Exercise aim
Which lines below contain the word "learningoutcomes"? Copy each one.

____ Available data

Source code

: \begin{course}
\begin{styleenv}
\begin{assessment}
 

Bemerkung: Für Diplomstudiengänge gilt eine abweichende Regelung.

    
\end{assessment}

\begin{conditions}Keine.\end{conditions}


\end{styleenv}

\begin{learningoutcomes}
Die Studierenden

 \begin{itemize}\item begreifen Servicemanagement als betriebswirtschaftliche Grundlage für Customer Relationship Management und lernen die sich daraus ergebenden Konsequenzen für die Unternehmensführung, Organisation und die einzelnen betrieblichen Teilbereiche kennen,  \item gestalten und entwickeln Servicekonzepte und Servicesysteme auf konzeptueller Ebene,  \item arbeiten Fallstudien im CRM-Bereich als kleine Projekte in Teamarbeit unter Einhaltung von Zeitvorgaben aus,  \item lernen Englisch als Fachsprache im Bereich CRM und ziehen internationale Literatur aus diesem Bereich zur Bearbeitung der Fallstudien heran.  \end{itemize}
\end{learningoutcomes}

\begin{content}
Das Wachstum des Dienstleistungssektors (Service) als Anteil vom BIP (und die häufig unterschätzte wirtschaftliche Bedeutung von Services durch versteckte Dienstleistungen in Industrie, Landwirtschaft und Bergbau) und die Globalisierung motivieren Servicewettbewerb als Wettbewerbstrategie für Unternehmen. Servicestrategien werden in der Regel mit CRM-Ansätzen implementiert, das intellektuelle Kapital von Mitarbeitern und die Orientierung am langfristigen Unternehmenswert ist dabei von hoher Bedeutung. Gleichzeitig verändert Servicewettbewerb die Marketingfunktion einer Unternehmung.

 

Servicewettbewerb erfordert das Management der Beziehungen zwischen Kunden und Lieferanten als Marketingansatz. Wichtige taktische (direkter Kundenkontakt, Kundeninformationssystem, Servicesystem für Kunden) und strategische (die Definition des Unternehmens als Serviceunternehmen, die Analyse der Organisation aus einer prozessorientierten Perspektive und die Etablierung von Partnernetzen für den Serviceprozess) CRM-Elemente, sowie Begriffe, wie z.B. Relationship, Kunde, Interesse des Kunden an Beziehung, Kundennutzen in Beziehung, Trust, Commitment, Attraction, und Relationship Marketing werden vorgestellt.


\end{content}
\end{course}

________

Exercise response
\begin{learningoutcomes}
\end{learningoutcomes}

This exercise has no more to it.